Ci sono state tre conferenze che hanno illuminato il tema e quindi si
sono avuti i lavori di gruppo, prima per lingue e dopo per incarico:
Superiori generali e Vicari.
La scelta dell’argomento voleva
essere una risposta a una realtà molto facile da constatare, cioè
la difficoltà del dialogo a tutti i livelli: all’interno di una
comunità religiosa e di un Istituto religioso, tra vita consacrata e
comunità ecclesiale, tra Chiesa e mondo.
Il tema ha evidenziato
in modo chiaro che il dialogo è difficile, ma quanto mai urgente,
proprio in un contesto culturale ed ecclesiale come il nostro.

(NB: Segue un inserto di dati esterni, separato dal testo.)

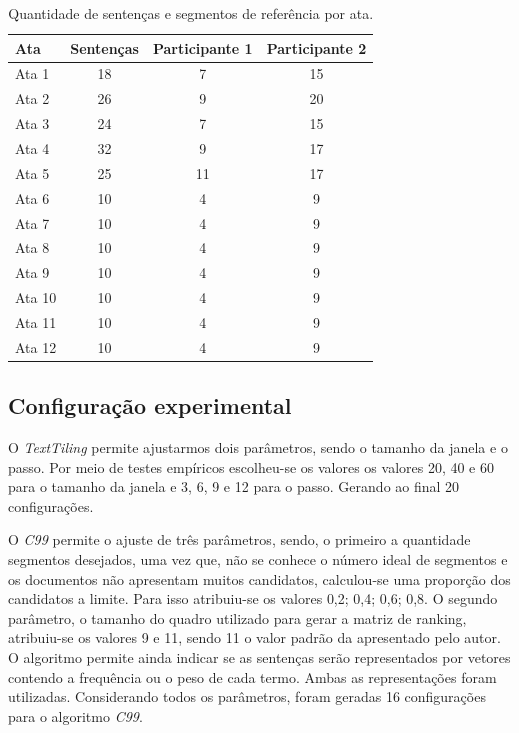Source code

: \begin{table}[!h]
	\centering
	\begin{tabular}{|l|c|c|c|} \hline
		\textbf{Ata} & \textbf{Sentenças}  & 
		\textbf{Participante 1}  & 
		\textbf{Participante 2} \\	\hline

		Ata 1  & 18 & 7  & 15 \\ \hline 
		Ata 2  & 26 & 9  & 20 \\ \hline 
		Ata 3  & 24 & 7  & 15 \\ \hline 
		Ata 4  & 32 & 9  & 17 \\ \hline 
		Ata 5  & 25 & 11 & 17 \\ \hline 
		Ata 6  & 10 & 4  & 9  \\ \hline 
		Ata 7  & 10 & 4  & 9  \\ \hline 
		Ata 8  & 10 & 4  & 9  \\ \hline 
		Ata 9  & 10 & 4  & 9  \\ \hline 
		Ata 10 & 10 & 4  & 9  \\ \hline 
		Ata 11 & 10 & 4  & 9  \\ \hline 
		Ata 12 & 10 & 4  & 9  \\ \hline 

	\end{tabular}
	\caption{Quantidade de sentenças e segmentos de referência por ata.}
	\label{tab:segmentacaoreferencia}
\end{table}




\subsection{Configuração experimental}
\label{subsec:configuracaoexperimental}

  

O \textit{TextTiling} permite ajustarmos dois parâmetros, sendo o tamanho da janela e o passo. Por meio de testes empíricos escolheu-se os valores os valores 20, 40 e 60 para o tamanho da janela e 3, 6, 9 e 12 para o passo. Gerando ao final 20 configurações.
%

O \textit{C99} permite o ajuste de três parâmetros, sendo, o primeiro a quantidade segmentos desejados, uma vez que, não se conhece o número ideal de segmentos e os documentos não apresentam muitos candidatos, calculou-se uma proporção dos candidatos a limite. Para isso atribuiu-se os valores {0,2; 0,4; 0,6; 0,8}. O segundo parâmetro, o tamanho do quadro utilizado para gerar a matriz de ranking, atribuiu-se os valores 9 e 11, sendo 11 o valor padrão da apresentado pelo autor. O algoritmo permite ainda indicar se as sentenças serão representados por vetores contendo a frequência ou o peso de cada termo. Ambas as representações foram utilizadas. Considerando todos os parâmetros, foram geradas 16 configurações para o algoritmo \textit{C99}.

Esso è
una dimensione assolutamente necessaria per lo sviluppo della persona
umana, che è un essere relazionale, per la vita delle comunità, per
la missione, che è essenzialmente comunicazione e testimonianza, per
l’inserzione nel mondo. È una realtà faticosa, anche perché
implica di saper cambiare i propri punti di vista, le proprie
convinzioni, i propri modi di operare; ma esso è indispensabile se
vogliamo rendere credibile ed efficace la nostra testimonianza di
discepoli di Gesù, che saremo conosciuti e riconosciuti se ci
amiamo, se siamo uno, se abbiamo un cuore solo e un’anima
sola.
Partendo dalla Enciclica “Ecclesiam
suam” (1964), in cui Paolo VI diceva
che «il dialogo è il nuovo nome della carità» e accennava alle
sue quattro caratteristiche fondamentali, ossia la chiarezza, la
mitezza, la fiducia e la prudenza, i relatori hanno mostrato come il
dialogo tra le culture, tra uomini e donne, tra noi e i poveri, è
possibile soltanto ascoltando l’altro con attenzione, cercando di
vedere l’altro nella migliore luce possibile, trattando gli altri
con un rispetto straordinario, insomma guardando gli altri con gli
stessi occhi di Dio.
La misura della salute di una comunità
locale o provinciale è direttamente proporzionale al modo con cui i
membri sono capaci di condividere gli uni gli altri i rispettivi
punti di vista e i rispettivi sforzi spirituali e personali.
Su
questa linea, la prima scheda del CG25 ha voluto incoraggiare i
confratelli e le comunità a promuovere una relazione interpersonale
profonda e quindi a condividere la propria esperienza di vita e di
Dio, per arrivare a formare una comunità molto più salda e robusta.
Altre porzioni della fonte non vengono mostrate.